The index writer 205 is configured to use a question analyzer 208, as shown in FIG. 2. Step 407 (shown in FIG. 4) in the operation of the index servlet 202 ensures that when the index writer 205 writes the details of each answer record to the index store 206, the use synonyms property of the question analyzer 208 is set to the same value as the use synonyms field of the question record.

Within the operation of the question analyzer 208, illustrated in FIG. 5, step 501 creates a standard tokenizer that uses the reader it is passed (by the Apache Lucene platform), and that is accessible as a token stream.

Steps 502 to 504 attach filters to the token stream that perform filtering operations that are standard to the Apache Lucene platform, convert tokens to lowercase, and remove tokens that match words in the list of stop words 211. Each successive filter is the token stream that is passed to the next filter.

If the use synonyms property of the question analyzer 208 is true (caused by the use synonyms field of the question record being true), then step 506 attaches a synonym filter 209 to the token stream at this step.

Step 507 or 508 then attaches a filter that applies the Porter stemming algorithm that is well known in the art. This final filter, also being accessible as a token stream, is then returned as the resulting token stream.

Within the operation of the synonym filter 209, illustrated in FIG. 6, a stack of tokens to return maintains the context between calls for the next token. Steps 601 to 606 ensure that whenever the stack of tokens to be returned is empty, the next token is read from the token stream to be filtered and synonyms for this token are looked up from the table of synonyms 210 (and tokens are created for them). These are then pushed onto the stack of tokens to return.

Steps 607 and 608 pop tokens from the stack of tokens to return. Step 609 returns null if the stack of tokens to return is empty and there are no more tokens on the token stream to be filtered.

This algorithm ensures that progressive calls for the next token from the synonym filter returns each token from the token stream to be filtered, followed by tokens for each synonym of that token (from the table of synonyms 210).

First Access Of A Question

Human users access questions through the Web browser 151 making requests to the question servlet 203. (These requests pass via the network 102 and servlet container 201.)

When a human user first accesses a question, the question prompt is output at step 304 of FIG. 3A. There are no selected answers in the list of selected answers so far. So, at step 307, the number of entries in this list (zero) is less than the number of answers. Therefore, step 308 is executed.

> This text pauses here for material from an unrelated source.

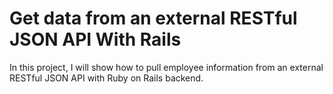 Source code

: # Get data from an external RESTful JSON API With Rails

In this project, I will show how to pull employee information from an external RESTful JSON API with Ruby on Rails backend.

Within the detail of step 308 (FIG. 3B), the list of selected answers so far is empty at step 331, so the process flows to step 333. The search query parameter from the request is empty, so the process flows to step 341. If the maximum searches field of the question record is empty, the process flows to step 344. Otherwise, as the number of entries in the previous searches list is zero, the process still flows to step 344, via steps 342 and 343. (If the maximum searches field of the question record has a value, it should not be less than one.)

At step 344, a form is output for the user to enter a search query.

Thus, the output received at the browser in this scenario consists of the question prompt (at step 304) and a form for the user to enter a search query (at step 344). FIG. 7 shows an illustration of exemplary output, indicating the question prompt 701 and the form for the user to enter a search query 702.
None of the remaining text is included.